The web community talks a lot about best practices in design and development: methodologies that are key to reaching and retaining users, considerate design habits, and areas that we as a community should focus on.

But let’s be honest—there are a lot of areas to focus on. We need to put users first, content first, and mobile first. We need to design for accessibility, performance, and empathy. We need to tune and test our work across many devices and browsers. Our content needs to grab user attention, speak inclusively, and employ appropriate keywords for SEO optimization. We should write semantic markup and comment our code for the developers who come after us.

Along with the web landscape, the expectations for our work have matured significantly over the last couple of decades. It’s a lot to keep track of, whether you’ve been working on the web for 20 years or only 20 months.

If those expectations feel daunting to those of us who live and breathe web development every day, imagine how foreign all of these concepts are for the clients who hire us to build a site or an app. They rely on us to be the experts who prioritize these best practices. But time and again, we fail our clients.

I’ve been working closely with development vendor partners and other industry professionals for a number of years.
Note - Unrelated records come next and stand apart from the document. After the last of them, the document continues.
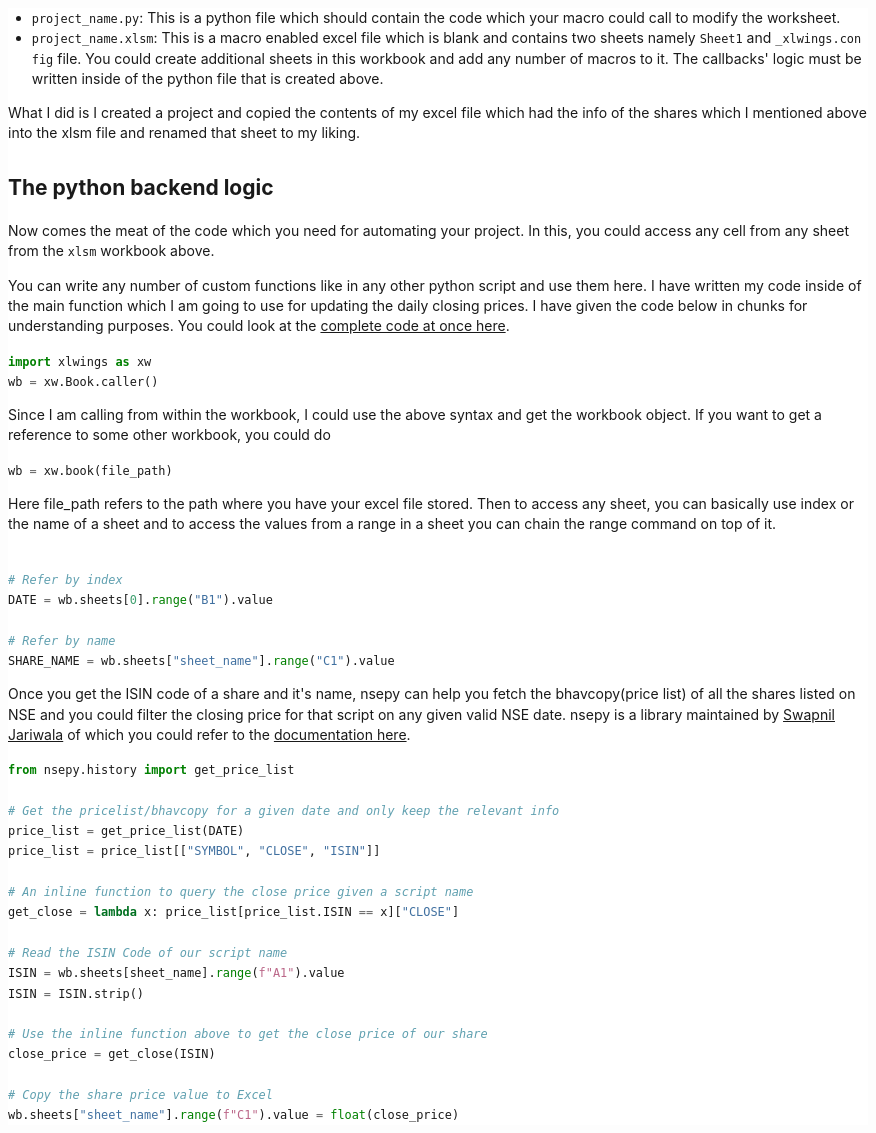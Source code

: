 - `project_name.py`: This is a python file which should contain the code which your macro could call to modify the worksheet.
- `project_name.xlsm`: This is a macro enabled excel file which is blank and contains two sheets namely `Sheet1` and `_xlwings.config` file. You could create additional sheets in this workbook and add any number of macros to it. The callbacks' logic must be written inside of the python file that is created above.

What I did is I created a project and copied the contents of my excel file which had the info of the shares which I mentioned above into the xlsm file and renamed that sheet to my liking.

## The python backend logic

Now comes the meat of the code which you need for automating your project. In this, you could access any cell from any sheet from the `xlsm` workbook above. 

You can write any number of custom functions like in any other python script and use them here. I have written my code inside of the main function which I am going to use for updating the daily closing prices. I have given the code below in chunks for understanding purposes. You could look at the [complete code at once here](https://github.com/ElisonSherton/Shares_Closing_Updater).

```python
import xlwings as xw
wb = xw.Book.caller()
```

Since I am calling from within the workbook, I could use the above syntax and get the workbook object. If you want to get a reference to some other workbook, you could do

```python
wb = xw.book(file_path)
```

Here file_path refers to the path where you have your excel file stored. Then to access any sheet, you can basically use index or the name of a sheet and to access the values from a range in a sheet you can chain the range command on top of it.

```python

# Refer by index
DATE = wb.sheets[0].range("B1").value

# Refer by name
SHARE_NAME = wb.sheets["sheet_name"].range("C1").value
```

Once you get the ISIN code of a share and it's name, nsepy can help you fetch the bhavcopy(price list) of all the shares listed on NSE and you could filter the closing price for that script on any given valid NSE date. nsepy is a library maintained by [Swapnil Jariwala](https://github.com/swapniljariwala) of which you could refer to the [documentation here](https://nsepy.xyz/).

```python
from nsepy.history import get_price_list

# Get the pricelist/bhavcopy for a given date and only keep the relevant info
price_list = get_price_list(DATE)
price_list = price_list[["SYMBOL", "CLOSE", "ISIN"]]

# An inline function to query the close price given a script name 
get_close = lambda x: price_list[price_list.ISIN == x]["CLOSE"]

# Read the ISIN Code of our script name
ISIN = wb.sheets[sheet_name].range(f"A1").value
ISIN = ISIN.strip()

# Use the inline function above to get the close price of our share 
close_price = get_close(ISIN)

# Copy the share price value to Excel
wb.sheets["sheet_name"].range(f"C1").value = float(close_price)
```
As I speak with development shops and ask about their code standards, workflows, and methods for maintaining consistency and best practices across distributed development teams, I’m continually astonished to hear that often, most of the best practices I listed in the first paragraph are not part of any development project unless the client specifically asks for them.

Think about that.

Development shops are relying on the communications team at a finance agency to know that they should request their code be optimized for performance or accessibility. I’m going to go out on a limb here and say that shouldn’t be the client’s job. We’re the experts; we understand web strategy and best practices—and it’s time we act like it. It’s time for us to stop talking about each of these principles in a blue-sky way and start implementing them as our core practices. Every time. By default.

Whether you work in an internal dev shop or for outside clients, you likely have clients whose focus is on achieving business goals. Clients come to you, the technical expert, to help them achieve their business goals in the best possible way. They may know a bit of web jargon that they can use to get the conversation started, but often they will focus on the superficial elements of the project. Just about every client will worry more about their hero images and color palette than about any other piece of their project. That’s not going to change. That’s okay. It’s okay because they are not the web experts. That’s not their job. That’s your job.

If I want to build a house, I’m going to hire experts to design and build that house. I will have to rely on architects, builders, and contractors to know what material to use for the foundation, where to construct load-bearing walls, and where to put the plumbing and electricity. I don’t know the building codes and requirements to ensure that my house will withstand a storm. I don’t even know what questions I would need to ask to find out. I need to rely on experts to design and build a structure that won’t fall down—and then I’ll spend my time picking out paint colors and finding a rug to tie the room together.

This analogy applies perfectly to web professionals. When our clients hire us, they count on us to architect something stable that meets industry standards and best practices. Our business clients won’t know what questions to ask or how to look into the code to confirm that it adheres to best practices. It’s up to us as web professionals to uphold design and development principles that will have a strong impact on the final product, yet are invisible to our clients. It’s those elements that our clients expect us to prioritize, and they don’t even know it. Just as we rely on architects and builders to construct houses on a solid foundation with a firm structure, so should we design our sites on a solid foundation of code.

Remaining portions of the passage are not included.